A distinctively human good vs. goodness that is not distinctively human.
In the Apology, Socrates reports that he asked Callias, "Supposing your two sons were colts, or calves--you'd be able to find and hire someone to groom them. But given that they are human beings... who is knowledgeable about that sort of virtue, I mean, the human and civic kind?" (th~j a)nqrwpi/nh te kai\ politikh~j, 20b). The virtue of a calf makes a calf, but not a human, intrinsically good (with distinctively calf-like goodness); the virtue of a calf is, one presumes, a final good for the calf, but an instrumental good for us; that a virtuous person takes good care of his livestock implies, as a consequence, that the goodness of his calves is extrinsic relative to his own goodness; etc.

A good for X vs. a good not good-for-X.
This distinction seems suggested by the possibility of formulating both subjective and objective versions of the intrinsic/extrinsic and final/instrumental distinctions (see previous comment). Say that a good is a good for X if it is valued by X. Plato's worry in the Lysis passage cited earlier seems to require this distinction: Can it be that human beings will value even a very great good only on the condition that they are in need? (It's not the good which is conditional upon that need, but our valuing it.)


Anonymous said...

Always good vs. sometimes good.

In a number of passages (e.g., Gorgias 467e-468a), Plato seems very keen on drawing a distinction between things that are always good and things that are sometimes good but sometimes bad. He seems sometimes to want to reserve the word “good” for things of the former sort (calling things that are only sometimes good "neither good nor bad").

This is not, I think, to be confused with the distinction between unconditionally good and conditionally good.

Also, he sometimes, oddly enough, characterizes things that are always good as things that are “in themselves and by nature goods (auta kath’ hauta pephuken agatha)” (Euthydemus 280d-e, trans. Lamb; compare Meno 88c-d). This language may make us moderns think that he’s speaking of intrinsic goodness; but I think care is advisable.

Anonymous said...

ask anyone who works with chainsaws: there is nothing more dangerous than someone who doesn't know how to use a tool properly. further, all good tools are invented (or discovered?) for some purpose, so, what are these tools for?

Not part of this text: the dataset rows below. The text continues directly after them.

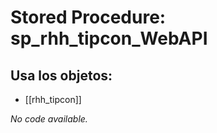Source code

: # Stored Procedure: sp_rhh_tipcon_WebAPI

## Usa los objetos:
- [[rhh_tipcon]]

*No code available.*
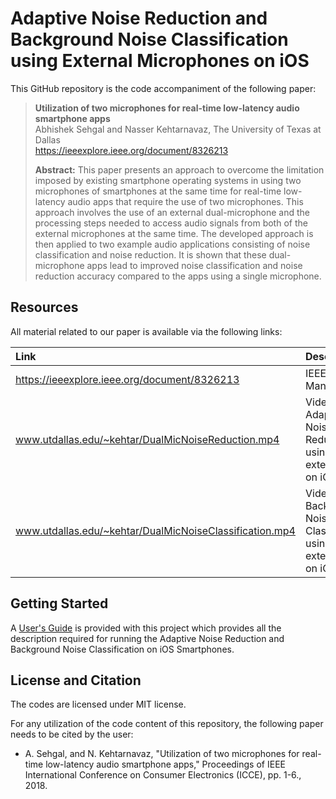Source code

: # Adaptive Noise Reduction and Background Noise Classification using External Microphones on iOS

This GitHub repository is the code accompaniment of the following paper:
> **Utilization of two microphones for real-time low-latency audio smartphone apps**<br>
> Abhishek Sehgal and Nasser Kehtarnavaz, The University of Texas at Dallas<br>
> https://ieeexplore.ieee.org/document/8326213<br>
>
> **Abstract:** This paper presents an approach to overcome the limitation imposed by existing smartphone operating systems in using two microphones of smartphones at the same time for real-time low-latency audio apps that require the use of two microphones. This approach involves the use of an external dual-microphone and the processing steps needed to access audio signals from both of the external microphones at the same time. The developed approach is then applied to two example audio applications consisting of noise classification and noise reduction. It is shown that these dual-microphone apps lead to improved noise classification and noise reduction accuracy compared to the apps using a single microphone.

## Resources

All material related to our paper is available via the following links:

|**Link**|Description
|:-------|:----------
|https://ieeexplore.ieee.org/document/8326213| IEEE Manuscript
|www.utdallas.edu/~kehtar/DualMicNoiseReduction.mp4| Video of Adaptive Noise Reduction using 2 external mics on iOS
|www.utdallas.edu/~kehtar/DualMicNoiseClassification.mp4| Video of Background Noise Classification using 2 external mics on iOS

## Getting Started

A [User's Guide](Users-Guide-iOS-TwoExternalMics.pdf) is provided with this project which provides all the description required for running the Adaptive Noise Reduction and Background Noise Classification on iOS Smartphones.

## License and Citation
The codes are licensed under MIT license.

For any utilization of the code content of this repository, the following paper needs to be cited by the user:

- A. Sehgal, and N. Kehtarnavaz, "Utilization of two microphones for real-time low-latency audio smartphone apps," Proceedings of IEEE International Conference on Consumer Electronics (ICCE), pp. 1-6., 2018.
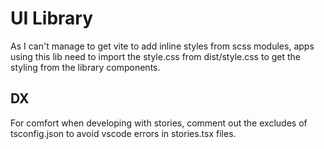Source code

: # UI Library

As I can't manage to get vite to add inline styles from scss modules, apps using this lib need to import the style.css from dist/style.css to get the styling from the library components.

## DX

For comfort when developing with stories, comment out the excludes of tsconfig.json to avoid vscode errors in stories.tsx files.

This is why the novice does not get immediate access to the whole workshop; rather, they are given a scrap of wood and a not-totally-blunt instrument and told 'carve'. with this many tools, and this little awareness about plan or purpose, are we really reading Plato or simply flailing about until we say we are done?

Michael Pakaluk said...

Second anonymous,

I'm not sure I see your point. I certainly hope that I'm not posting on the internet dangerous instruments like chainsaws that people can harm themselves with.

I agree (maybe this is what you are saying?) that it can seem as if we are no longer doing philosophy, if we set ourselves the task of 'trying to draw as many intellegible distinctions in goodness as possible.' But then I wonder if this shows that Austin was correct in his sense that much of what counts as philosophy is simply gross oversimplification.